In addition to masking caused by tones, noise signals having a finite bandwidth may also mask out nearby sounds. For this reason the term masker will be used when necessary as a generic term encompassing both tone and noise sounds which have a masking effect. In general the effects are similar, and the following discussion may specify tone masking as an example. But it should be remembered that, unless otherwise specified, the effects discussed apply equally to noise sounds and the resulting noise masking.

The utility of the absolute masking threshold 210, and the spread functions 226 and 230, is in aiding bit allocator 130 to allocate bits to maximize both compression and fidelity. If the tones of FIG. 2 were required to be encoded by MPEG audio encoder 100, then allocating any bits to the sub-band containing 11 KHz tone of 10 dB 214 would be pointless, because 11 KHz tone of 10 dB 214 lies below absolute masking threshold 210 and would not be perceived by the human ear. Similarly allocating any bits to the sub-band containing 2.25 KHz tone of 20 dB 234 would be pointless because 2.25 KHz tone of 20 dB 234 lies below spread function 226 and would not be perceived by the human ear. Thus, knowledge about what may or may not be perceived by the human ear allows efficient bit allocation and resulting data compression without sacrificing fidelity.

Referring now to FIGS. 3A and 3B, graphs illustrating the derivation of the global masking threshold are shown, in accordance with the present invention. The frequency allocation of the critical bands is displayed across the horizontal axis measured in Barks, and the sound pressure level (SPL) of various maskers is shown along the vertical axis. For the purpose of illustrating the present invention, FIGS. 3A, 3B, 4, and 5 only show 14 critical bands. However, in reality there are 25 critical bands measured in psycho-acoustic theory. Similarly, for the purpose of illustration, the frequency domain representation 312 is shown in a very simplified form as a continuous curve with few minimum and maximum points. In actual use, the frequency domain representation 312 would typically be a series of disconnected points with many more minimum and maximum values.

In the preferred embodiment, the psycho-acoustic modeler 122 comprises a digital signal processing (DSP) microprocessor (not shown in FIG. 1). In alternate embodiments other digital processors may be used.

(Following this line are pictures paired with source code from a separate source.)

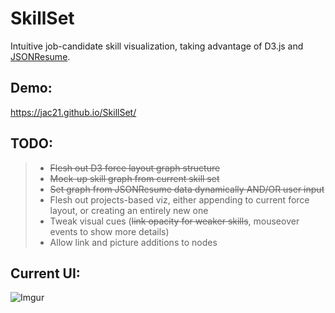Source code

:SkillSet
==========

Intuitive job-candidate skill visualization, taking advantage of D3.js and [JSONResume](https://jsonresume.org/).

Demo:
------
https://jac21.github.io/SkillSet/

TODO:
------
>- ~~Flesh out D3 force layout graph structure~~
>- ~~Mock-up skill graph from current skill set~~
>- ~~Set graph from JSONResume data dynamically AND/OR user input~~
>- Flesh out projects-based viz, either appending to current force layout, or creating an entirely new one
>- Tweak visual cues (~~link opacity for weaker skills~~, mouseover events to show more details)
>- Allow link and picture additions to nodes

Current UI:
-----------
![Imgur](http://i.imgur.com/1a2V2DM.png)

The psycho-acoustic modeler manager 124 of psycho-acoustic modeler 122 runs on the DSP. The psycho-acoustic modeler manager 124 converts the LPCM audio from the original time domain to the frequency domain by performing a fast-Fourier transform (FFT) on the LPCM audio. In alternate embodiments, other methods may be used to derive the frequency domain representation of the LPCM audio. The frequency domain representation 312 of the LPCM audio is shown as a curve on FIG. 3A to represent the power spectral density (PSD) of the LPCM audio.

The psycho-acoustic modeler manager 124 then determines the tonal components for masking threshold computation by searching for the maximum points of frequency domain representation 312. The process of determining the tonal components is described in detail in conjunction with FIG. 8 below. In the FIG. 3A example, determining the maximum points of frequency domain representation 312 yields first tonal component 314, second tonal component 316, and third tonal component 318. Noise components are determined differently. After the tonal components are identified, the remaining signals in each critical band are integrated to represent a noise component inside the critical band. For the purpose of illustration, FIG. 3A assumes sufficient non-tonal signal strength is found in critical band 11, and identifies noise component 320. The psycho-acoustic modeler manager 124 next compares the identified masking components with the absolute masking threshold 310.

Next psycho-acoustic modeler manager 124 eliminates any smaller tonal components within a range of 0.5 Bark from each tonal component (not shown in the FIG. 3A example). This step is known as decimation. Psycho-acoustic modeler manager 124 then determines the spread functions corresponding to the masking components 314, 316, 318, and 320. The spread functions derived from experiment are complex curves. In the preferred embodiment, the spread functions are represented for memory storage and computational efficiency by a four segment piecewise linear approximation. These four segment piecewise linear approximations may be characterized by an offset and by the slopes of the segments. In the FIG. 3A example, masking components 314, 316, 318, and 320 are associated with piecewise linear spread functions 324, 326, 328, and 330, respectively.

Starting with the piecewise linear spread functions 324, 326, 328, and 330 of FIG. 3A, FIG. 3B shows the derivation of the global masking threshold 340. In FIG. 3B, the psycho-acoustic modeler manager 124 adds the values of the individual piecewise linear spread functions 324, 326, 328, and 330 together. The psycho-acoustic modeler manager 124 compares the resulting sum with absolute masking threshold 310, and selects the greater of the sum and the absolute masking threshold 310 as the global masking threshold 340.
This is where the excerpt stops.